Genuinely, what makes the US untrustworthy if not Trump? I’m curious what I may be missing.

The seventy odd million people who looked at Trump and everything he is and then voted for him.

The entire congress and senate of the US who sit by while he does this and the supreme court who lets him, entire departments of the US government co-opted by sycophants put in place by Trump.

There is little to trust in the United States at the moment, you look a lot like the Weimar republic.

I guess I internally equate “Trump” and “Trumpism” - who’s to say what the chicken and the egg is with that whole situation.

> The entire congress and senate of the US who sit by while he does this and the supreme court who lets him, entire departments of the US government co-opted by sycophants put in place by Trump.

It is amazing how much people bend the knee to further their own ends. People like Stephen Miller who probably see Trump as a useful idiot, and hold great contempt for him, as long as he can enact his white supremacist agenda.

The leftist circles I run in like to joke that this could’ve just been properly avoided if we hadn’t fumbled reconstruction as a nation.

Remember the guy who promised he'd shut down Guantanamo? Or the guy who made up some weapons so he could invade Irak? Or the guy who ordered Northstream to be blown up?
> Genuinely, what makes the US untrustworthy if not Trump?

We invaded Korea, and then Vietnam, and a few hundred other interventions that don't seem to be sanctioned by the international community. All because of a hardon for ideology that doesn't seem to actually reflect the interests of the people who live here.

> We invaded Korea

what a terrible bad faith arguemnt

N Korea invaded the south and the UN voted to create a joint force in there to defend it.

Most of those were sanctioned by the international community. Look at the participants.
Israel seems trustworthy in the sense that their priorities and aims are abundantly clear to everyone. People are pissed about Israel for Iran right now, but, I mean, there is a reason why they are attacking Iran right now and not Egypt or Turkey. You go about and poke the bear like Iran has done for decades with Israel, you get these outcomes. Egypt tried to poke the bear but that was decades ago and they've since learned there is nothing to gain there.
Hey that's up to you. I will never vote for a person who supports Israel. Our parents may have been retarded but we don't have to be. I just see a state devoted to slaughtering as many people as they can. Iran looks like a saint compared to them.
I'm not supportive of them either. I just don't consider them untrustworthy though. Everything they do is exactly what they've always done since that state was formed. Easily the most predictable nation on earth, Israel. Easy way to get Israel off your back though? Stop funding terrorists like Hamas and Hezbollah that inevitably do something stupid to provoke the Israelis into armed conflict. It is really that simple.
I mean, you dont know much about Iran, I guess. Like, it is a victim in this was and Israel is apartheid state.

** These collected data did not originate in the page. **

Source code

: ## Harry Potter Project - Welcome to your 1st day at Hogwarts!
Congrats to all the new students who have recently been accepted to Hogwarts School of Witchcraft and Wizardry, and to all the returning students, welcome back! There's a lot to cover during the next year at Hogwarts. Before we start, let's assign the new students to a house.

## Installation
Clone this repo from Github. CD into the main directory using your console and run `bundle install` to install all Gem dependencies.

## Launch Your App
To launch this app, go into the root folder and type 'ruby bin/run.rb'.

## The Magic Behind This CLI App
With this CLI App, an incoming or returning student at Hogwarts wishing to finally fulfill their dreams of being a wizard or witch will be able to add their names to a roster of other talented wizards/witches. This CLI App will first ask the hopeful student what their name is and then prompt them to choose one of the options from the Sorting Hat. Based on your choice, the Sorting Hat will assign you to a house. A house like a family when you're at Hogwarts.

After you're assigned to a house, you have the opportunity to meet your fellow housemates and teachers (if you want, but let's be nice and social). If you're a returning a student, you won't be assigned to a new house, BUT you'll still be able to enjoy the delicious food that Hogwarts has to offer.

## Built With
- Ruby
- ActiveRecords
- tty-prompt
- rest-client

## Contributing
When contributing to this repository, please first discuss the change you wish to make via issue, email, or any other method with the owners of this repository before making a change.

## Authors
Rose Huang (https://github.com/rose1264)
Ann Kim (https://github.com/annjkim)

None of that makes Iran better, not even now as they still execute daily. And are extremely harsh to own minorities. Oh, and to whole one gender.

Iran looks like saint when you ignore Iran actions. And again, yes, the war was bad decision.

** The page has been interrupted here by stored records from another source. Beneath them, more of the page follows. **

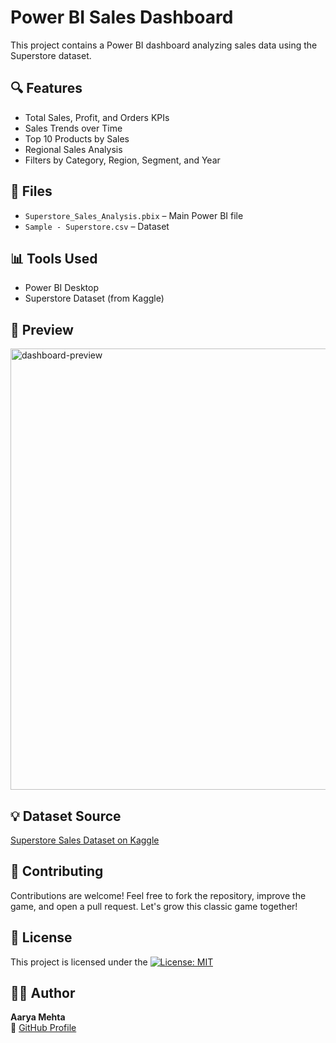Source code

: # Power BI Sales Dashboard
This project contains a Power BI dashboard analyzing sales data using the Superstore dataset.

## 🔍 Features
- Total Sales, Profit, and Orders KPIs
- Sales Trends over Time
- Top 10 Products by Sales
- Regional Sales Analysis
- Filters by Category, Region, Segment, and Year

## 📁 Files
- `Superstore_Sales_Analysis.pbix` – Main Power BI file
- `Sample - Superstore.csv` – Dataset

## 📊 Tools Used
- Power BI Desktop
- Superstore Dataset (from Kaggle)

## 📸 Preview

<img width="1278" height="706" alt="dashboard-preview" src="https://github.com/user-attachments/assets/1c2e25b7-7337-409f-aba2-efcc6ff6e4e6" />


## 💡 Dataset Source
[Superstore Sales Dataset on Kaggle](https://www.kaggle.com/datasets/vivek468/superstore-dataset-final)


## 🤝 Contributing
Contributions are welcome!
Feel free to fork the repository, improve the game, and open a pull request. Let's grow this classic game together!

## 📄 License
This project is licensed under the [![License: MIT](https://img.shields.io/badge/License-MIT-blue.svg)](./LICENSE)

## 👩‍💻 Author
**Aarya Mehta**  
🔗 [GitHub Profile](https://github.com/AaryaMehta2506)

Nobody is buying this narrative of Israel being provoked, because the reaction to the provocation, if there ever was one, is completely disproportional.

Israel had settlements in Palestine way before the conflict outbreak, and nothing explains the systematic targeting of civilian infrastructure on Lebanon but for Israel just going supernova, like Germany and Japan back then.

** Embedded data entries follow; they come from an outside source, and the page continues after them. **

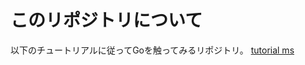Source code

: # このリポジトリについて
以下のチュートリアルに従ってGoを触ってみるリポジトリ。
[tutorial ms](https://go.dev/doc/tutorial/getting-started)
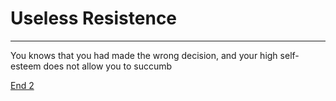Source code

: # Useless Resistence
---
You knows that you had made the wrong decision, and your high self-esteem does not allow you to succumb

[End 2](../endings/end-2.md)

Israel's faults do not mean they were not provoked. Iran has been sending everything they can to anyone who wants to harm Israel.

What Israel has done is a completely irrelevant to what Iran has been doing.

Trump can be voted in everywhere, but american constitution makes curruption effectively legal, president effectively lawless and provides no balance to unchecked presidential power. Money in politics are speech, so just unlimited, so any person even having change to be president have to do what Epstein class like.

And it is constitution itself. America had lawd trying to deal with above and supreme court gutted them.

Because Trump is a new, and (hopefully!) a one time phenomenon.

He is unique in that he seems to have absolute control over the Republican base which makes all internal party checks fail. The rest is provided by a hyper polarized media landscape and a conservative supreme court majority that seems to be open to radical upheavals. The combination of all three has rendered the constitutional safe guards ineffective. In other words, we seem to have run into an edge case in the US constitution.

The supreme court won't change materially in the near future and likely the polarization will continue, but it's hard to image someone in the future with such an absolute grip on either party. So, hopefully a soft restart of the system in 2028 will be the last of this edge case for a while. That's the hope, anyway!

The two countries have far more in common shared interests than differences, so odds are things will drift back to normal in the future.

Trump did not rise to power in isolation. He has not remained in isolation while in power. Voter support for Trump is still reasonably strong, and Trump and his supporters have ensured that the mechanisms of Government are packed with loyalists.

America chose this. America continues to tolerate this. America enabled this.

This isn't something that Trump can be scapegoated for. This is what many Americans wanted, or at the very least, it is what many Americans are willing to tolerate.

> Because Trump is a new, and (hopefully!) a one time phenomenon.

Trump is already, on his own, a two-time phenomenon. Leaving aside broader cultural issues and patterns, "one-time only" has been clearly incorrect for a while.

> He is unique in that he seems to have absolute control over the Republican base which makes all internal party checks fail. The rest is provided by a hyper polarized media landscape and a conservative supreme court majority that seems to be open to radical upheavals. The combination of all three has rendered the constitutional safe guards ineffective. In other words, we seem to have run into an edge case in the US constitution.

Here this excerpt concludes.